The Hudson Institute advocates for a fundamental redesign of the US Air Force, proposing a shift from platform supremacy to a three-part, combined-arms strategy to counter advanced adversaries like China and mitigate escalating costs. This new structure comprises a dispersed 'Edge Force' for close-in disruption, a long-range 'Pulse Force' for concentrated strikes from secure areas, and a traditional 'Core Force' that engages after initial defenses are degraded. Modeling indicates this phased approach significantly reduces US aircraft losses and enhances mission success in high-intensity conflicts, requiring a strategic reallocation of resources towards more cost-effective, uncrewed, and resilient capabilities to ensure future dominance and global relevance.

Analysis

A Hudson Institute policy memo posits that the U.S. Air Force (USAF) is fiscally and operationally ill-prepared for a high-intensity conflict with a peer adversary like the People's Republic of China (PRC), whose advancements in sensors, precision weapons, and resilient networks have eroded traditional U.S. dominance. The report argues that scaling the current force of costly, crewed aircraft is unsustainable due to rising acquisition, sustainment, and personnel costs.

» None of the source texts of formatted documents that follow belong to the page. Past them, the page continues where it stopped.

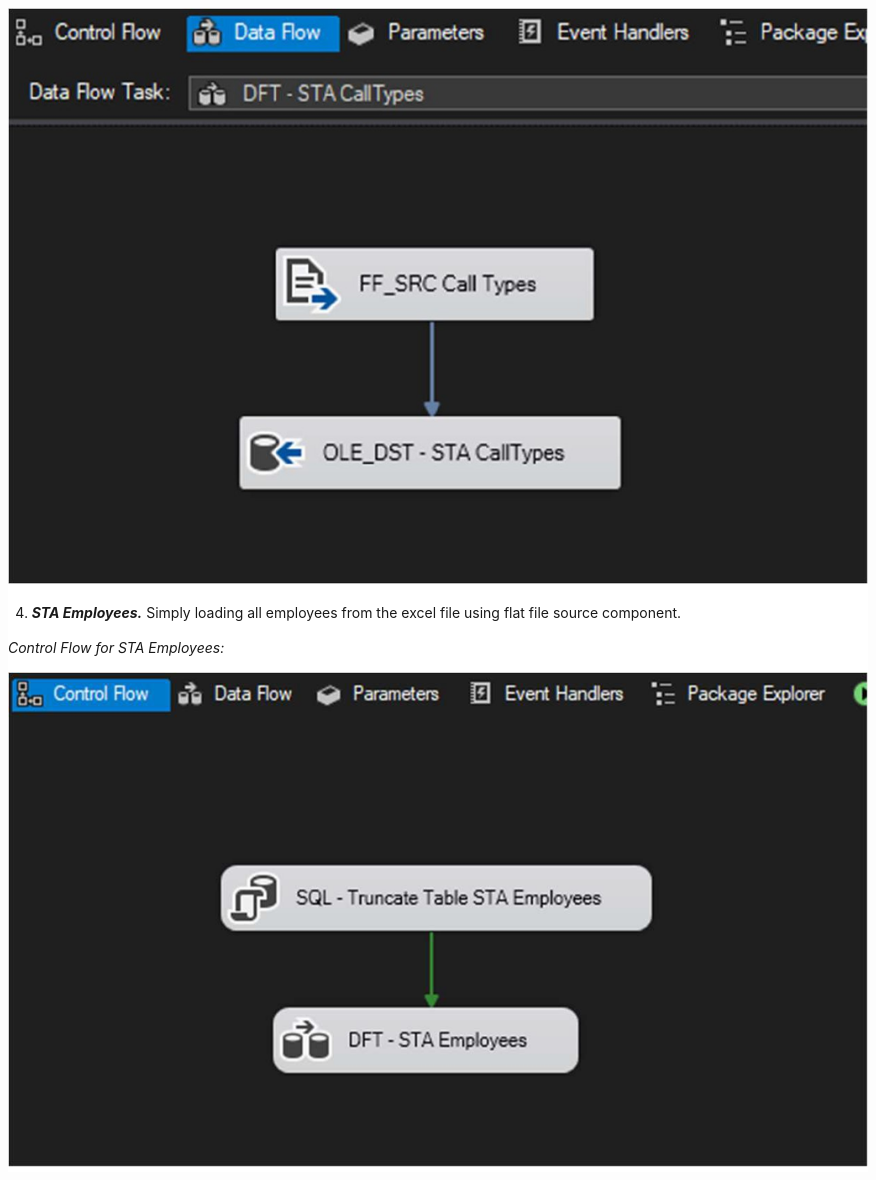 ![image](https://github.com/TetianaShchudla/ETL-project-Call-Center/blob/main/Images/Data%20Flow%20for%20STA%20CallType.jpg)

4. *__STA Employees.__* Simply loading all employees from the excel file using flat file source component. 

_Control Flow for STA Employees:_

![image](https://github.com/TetianaShchudla/ETL-project-Call-Center/blob/main/Images/Control%20Flow%20for%20STA%20Employees.jpg)
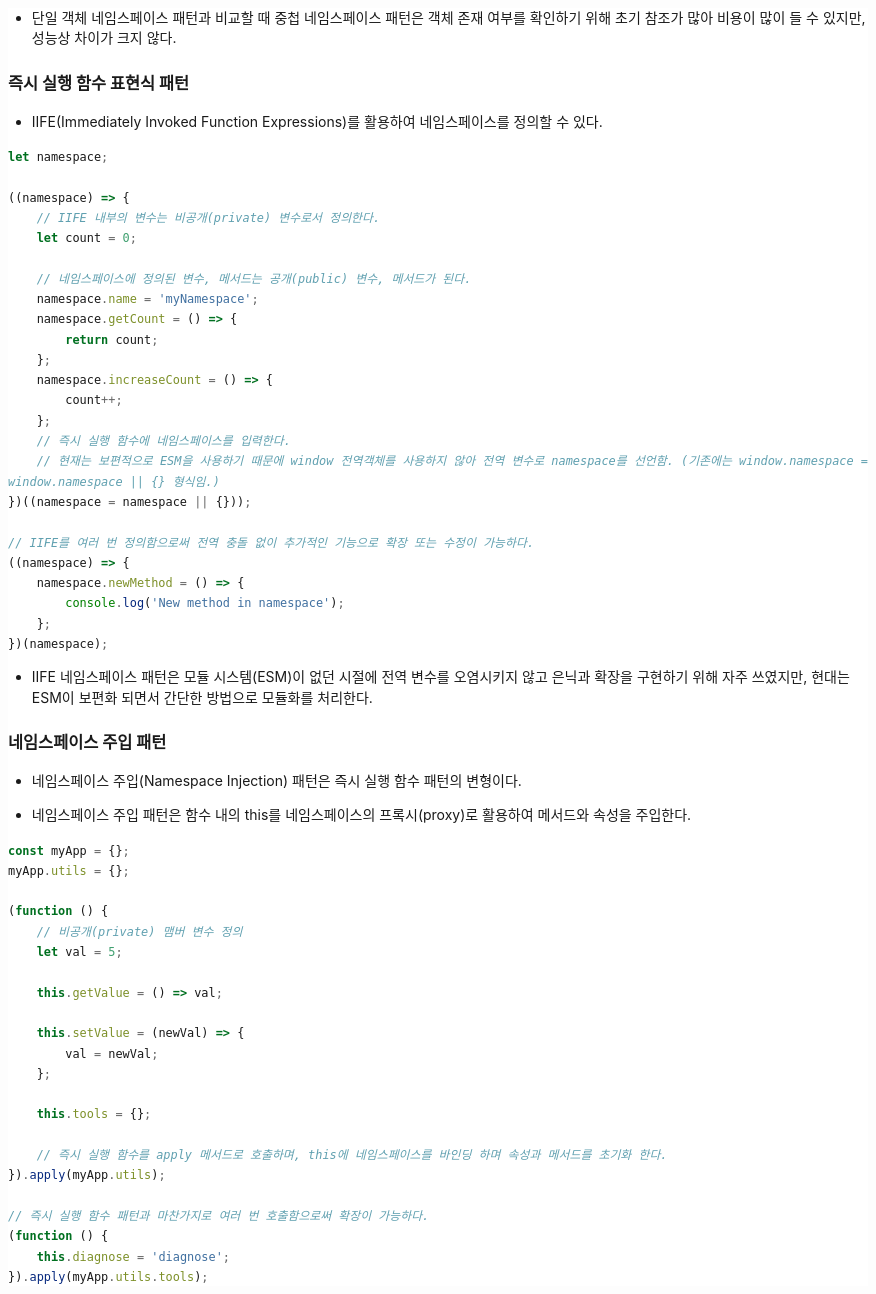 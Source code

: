 - 단일 객체 네임스페이스 패턴과 비교할 때 중첩 네임스페이스 패턴은 객체 존재 여부를 확인하기 위해 초기 참조가 많아 비용이 많이 들 수 있지만, 성능상 차이가 크지 않다.

### 즉시 실행 함수 표현식 패턴

- IIFE(Immediately Invoked Function Expressions)를 활용하여 네임스페이스를 정의할 수 있다.

```js
let namespace;

((namespace) => {
	// IIFE 내부의 변수는 비공개(private) 변수로서 정의한다.
	let count = 0;

	// 네임스페이스에 정의된 변수, 메서드는 공개(public) 변수, 메서드가 된다.
	namespace.name = 'myNamespace';
	namespace.getCount = () => {
		return count;
	};
	namespace.increaseCount = () => {
		count++;
	};
	// 즉시 실행 함수에 네임스페이스를 입력한다.
	// 현재는 보편적으로 ESM을 사용하기 때문에 window 전역객체를 사용하지 않아 전역 변수로 namespace를 선언함. (기존에는 window.namespace = window.namespace || {} 형식임.)
})((namespace = namespace || {}));

// IIFE를 여러 번 정의함으로써 전역 충돌 없이 추가적인 기능으로 확장 또는 수정이 가능하다.
((namespace) => {
	namespace.newMethod = () => {
		console.log('New method in namespace');
	};
})(namespace);
```

- IIFE 네임스페이스 패턴은 모듈 시스템(ESM)이 없던 시절에 전역 변수를 오염시키지 않고 은닉과 확장을 구현하기 위해 자주 쓰였지만, 현대는 ESM이 보편화 되면서 간단한 방법으로 모듈화를 처리한다.

### 네임스페이스 주입 패턴

- 네임스페이스 주입(Namespace Injection) 패턴은 즉시 실행 함수 패턴의 변형이다.

- 네임스페이스 주입 패턴은 함수 내의 this를 네임스페이스의 프록시(proxy)로 활용하여 메서드와 속성을 주입한다.

```js
const myApp = {};
myApp.utils = {};

(function () {
	// 비공개(private) 맴버 변수 정의
	let val = 5;

	this.getValue = () => val;

	this.setValue = (newVal) => {
		val = newVal;
	};

	this.tools = {};

	// 즉시 실행 함수를 apply 메서드로 호출하며, this에 네임스페이스를 바인딩 하며 속성과 메서드를 초기화 한다.
}).apply(myApp.utils);

// 즉시 실행 함수 패턴과 마찬가지로 여러 번 호출함으로써 확장이 가능하다.
(function () {
	this.diagnose = 'diagnose';
}).apply(myApp.utils.tools);
``` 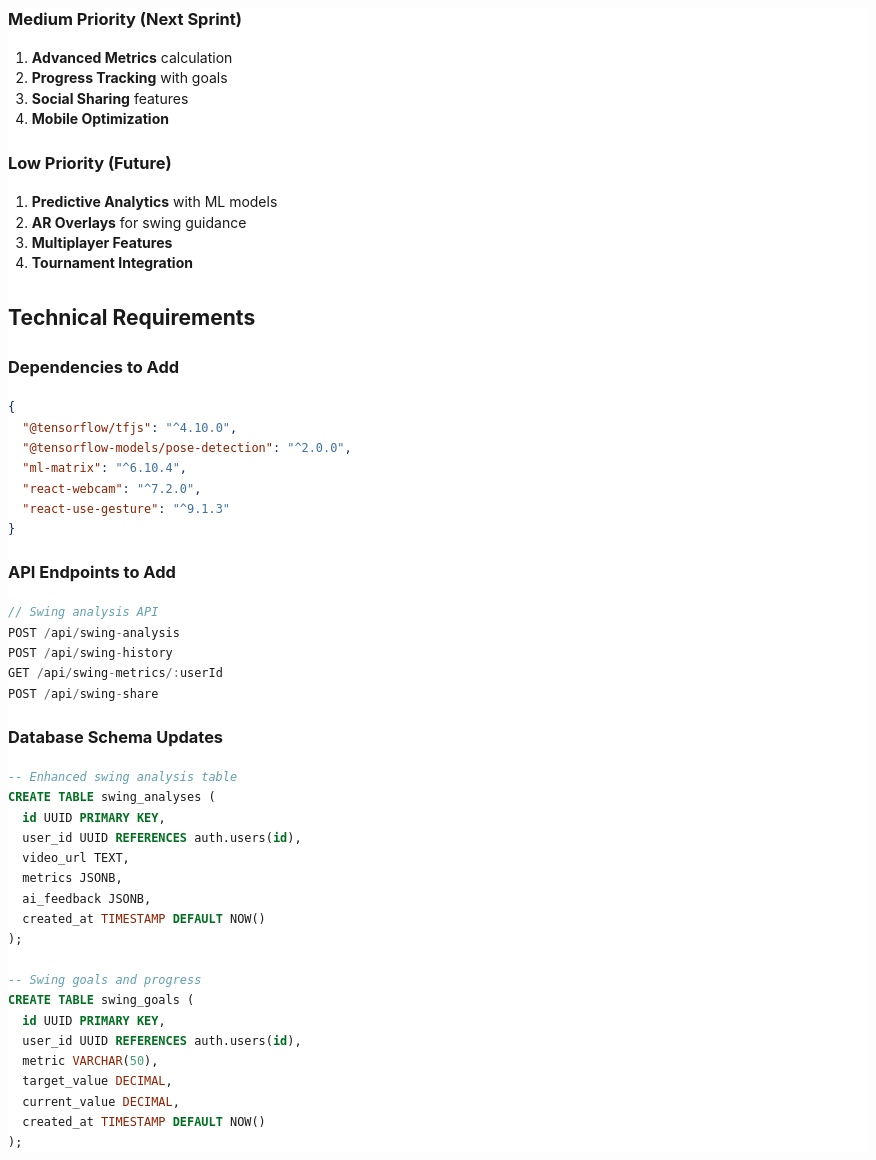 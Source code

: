 ### **Medium Priority (Next Sprint)**
1. **Advanced Metrics** calculation
2. **Progress Tracking** with goals
3. **Social Sharing** features
4. **Mobile Optimization**

### **Low Priority (Future)**
1. **Predictive Analytics** with ML models
2. **AR Overlays** for swing guidance
3. **Multiplayer Features**
4. **Tournament Integration**

## Technical Requirements

### **Dependencies to Add**
```json
{
  "@tensorflow/tfjs": "^4.10.0",
  "@tensorflow-models/pose-detection": "^2.0.0",
  "ml-matrix": "^6.10.4",
  "react-webcam": "^7.2.0",
  "react-use-gesture": "^9.1.3"
}
```

### **API Endpoints to Add**
```typescript
// Swing analysis API
POST /api/swing-analysis
POST /api/swing-history
GET /api/swing-metrics/:userId
POST /api/swing-share
```

### **Database Schema Updates**
```sql
-- Enhanced swing analysis table
CREATE TABLE swing_analyses (
  id UUID PRIMARY KEY,
  user_id UUID REFERENCES auth.users(id),
  video_url TEXT,
  metrics JSONB,
  ai_feedback JSONB,
  created_at TIMESTAMP DEFAULT NOW()
);

-- Swing goals and progress
CREATE TABLE swing_goals (
  id UUID PRIMARY KEY,
  user_id UUID REFERENCES auth.users(id),
  metric VARCHAR(50),
  target_value DECIMAL,
  current_value DECIMAL,
  created_at TIMESTAMP DEFAULT NOW()
);
```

Instead, it proposes a fundamental redesign into a three-part structure: a distributed 'edge force' of small, mobile, and often uncrewed systems for close-in denial and disruption; a long-range 'pulse force' of bombers like the B-21 and B-52 using standoff munitions from secure locations; and a traditional 'core force' of tactical aircraft (TACAIR) that would engage only after initial threats are suppressed. Wargaming simulations cited in the report show this phased approach is decisively more effective, suggesting it could annihilate a 300-ship invasion fleet, whereas a traditional TACAIR-heavy response allowed 60% of the fleet to survive. This new model dramatically reduces projected U.S. aircraft losses, which in conventional scenarios were estimated at 200-500 aircraft, with nearly 90% destroyed on the ground. The proposal necessitates a significant resource shift, involving shrinking the core force to fund the expansion of edge and pulse capabilities, prioritizing 'affordable mass,' uncrewed systems, and resilient enablers like C5ISRT and hardened logistics over high-cost, survivable platforms for every mission.